Institutional investors have been reluctant to invest in solar, until now
Perceived risks have long dissuaded institutional investors from venturing too deep into solar investments. Fortunately, perceptions can change.
Whereas once the solar industry was hampered by the perception that technology was risky, markets were untested, and policy uncertain, now the solar industry is increasingly seen as a low-risk infrastructure investment that is increasingly enticing for the less risk tolerant institutional investors out there.
Asset Financing for New-Build Renewable Energy Assets ($B)
To be sure, the solar investment space is pulling in interest from institutional investors, but it is also being pushed out of many fixed income and treasury investments due to the extended period of low interest rates.
Now that those “risk-free” assets are now also return-free, investors are anxious to explore investments with stable and predictable yields, ideally that generate free cash flows.
As solar performs more like an infrastructure investment, with contracted cash flows, predictable technology, and a very long runway of future demand, interest from institutional investors is piquing.
The question is - can solar meet the scale and risk-return profiles that institutional investors require?
Can clean energy projects match the capital and risk profiles to entice investment?
There are many ways that institutional investors may want to increase their allocation in clean energy - green bonds, low-carbon investment funds, etc. — but here I am going to focus on direct investments in projects.
Over the last decade, the solar industry has expanded into a highly diffused ecosystem comprised of a large range of developers, EPCs, OEMs (though many fewer of these), and financiers.
On the financing side, the availability of debt and tax equity has been a key driver of where and what type of projects could be built, and sponsor equity providers have come in as the final layer of the capital stack.
Many solar projects with stable cash flows for 15-20 years and limited construction risk can yield returns of 10% or more, which easily beats the returns that can be achieved in the bond market.
To really catch the eye of an institutional investor, portfolio sizes need to be in the $100s of millions, ideally yielding unlevered returns of 8% or more.
Though large scale projects and bigger portfolios of projects have started to come through the pipeline, it is still difficult for a single developer to create an investment opportunity of the scale and risk profile that serves the needs of institutional investors.
Even when these investment opportunities exist, institutional investors are wary of direct investments that expose them to illiquidity or diversification risk.
Because of this, much of institutional investment to date has been in providing debt restructuring or acquiring an equity stake in operating assets, as most investors do not want to take on development risk.

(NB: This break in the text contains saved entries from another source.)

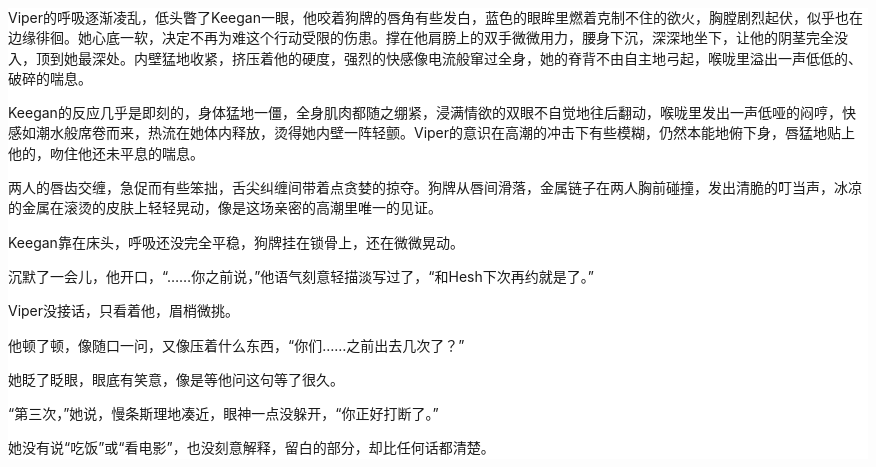 Viper的呼吸逐渐凌乱，低头瞥了Keegan一眼，他咬着狗牌的唇角有些发白，蓝色的眼眸里燃着克制不住的欲火，胸膛剧烈起伏，似乎也在边缘徘徊。她心底一软，决定不再为难这个行动受限的伤患。撑在他肩膀上的双手微微用力，腰身下沉，深深地坐下，让他的阴茎完全没入，顶到她最深处。内壁猛地收紧，挤压着他的硬度，强烈的快感像电流般窜过全身，她的脊背不由自主地弓起，喉咙里溢出一声低低的、破碎的喘息。

Keegan的反应几乎是即刻的，身体猛地一僵，全身肌肉都随之绷紧，浸满情欲的双眼不自觉地往后翻动，喉咙里发出一声低哑的闷哼，快感如潮水般席卷而来，热流在她体内释放，烫得她内壁一阵轻颤。Viper的意识在高潮的冲击下有些模糊，仍然本能地俯下身，唇猛地贴上他的，吻住他还未平息的喘息。

两人的唇齿交缠，急促而有些笨拙，舌尖纠缠间带着点贪婪的掠夺。狗牌从唇间滑落，金属链子在两人胸前碰撞，发出清脆的叮当声，冰凉的金属在滚烫的皮肤上轻轻晃动，像是这场亲密的高潮里唯一的见证。

Keegan靠在床头，呼吸还没完全平稳，狗牌挂在锁骨上，还在微微晃动。

沉默了一会儿，他开口，“……你之前说，”他语气刻意轻描淡写过了，“和Hesh下次再约就是了。”

Viper没接话，只看着他，眉梢微挑。

他顿了顿，像随口一问，又像压着什么东西，“你们……之前出去几次了？”

她眨了眨眼，眼底有笑意，像是等他问这句等了很久。

“第三次，”她说，慢条斯理地凑近，眼神一点没躲开，“你正好打断了。”

她没有说“吃饭”或“看电影”，也没刻意解释，留白的部分，却比任何话都清楚。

This is changing, but this mismatch remains an obstacle for moving beyond opportunistic engagement with institutional investors.
As a result, some funds specializing in clean energy and low carbon infrastructure investment have emerged to act as stewards of institutional dollars.
But will this be enough to really jumpstart institutional investment into solar projects?
Asset-backed securities hold the key to bringing institutional investors on board
In reality, institutional funds are not going to become big players until a market emerges that can bundle clean energy projects into securities and match institutional investor appetite.
And given the predictable cash flows generated by solar projects with long-term PPAs interconnected in stable markets, these projects may actually lend themselves well to forming relatively low-risk, transparent, cash-generating securities.
The key here boils down to risk mitigation. When a portfolio of solar project cash flows are pooled into one fund, that fund serves to protect the investor from the developer/sponsor’s corporate risk, which allows for standardized securities to be issued against the capital in that pool.
Then, investors have a tradable security through which to commit capital to solar infrastructure investment. If these securities are well received in the market, they can create a virtuous cycle of demand-pull for the underlying asset, in this case solar.
Beware: this virtuous cycle also occurred for the housing industry in response to mortgage-backed securities, so this positive feedback can have distortionary impacts on the market as well.
At least presently, the solar industry does not seem to invite the same overzealous market speculation that threw the housing industry into a downward spiral.
So, are we seeing the emergence of clean energy-backed securities to help leverage institutional investor capital? To some degree, the answer is yes.
We can see this primarily in the rise of the green bond market. Bonds as a debt instrument, generate a contracted cash flow, which can back a security.
The global green bond market grew to over $40B in 2015, a portion of which was asset-backed securities used to finance aggregate portfolios of smaller debt facilities into institutional investor-sized offerings.
But there is a lot of work to do on expanding clean energy finance beyond the bond market.
So, keep a lookout for innovations in solar securitization, as it holds the key to attracting institutional investors.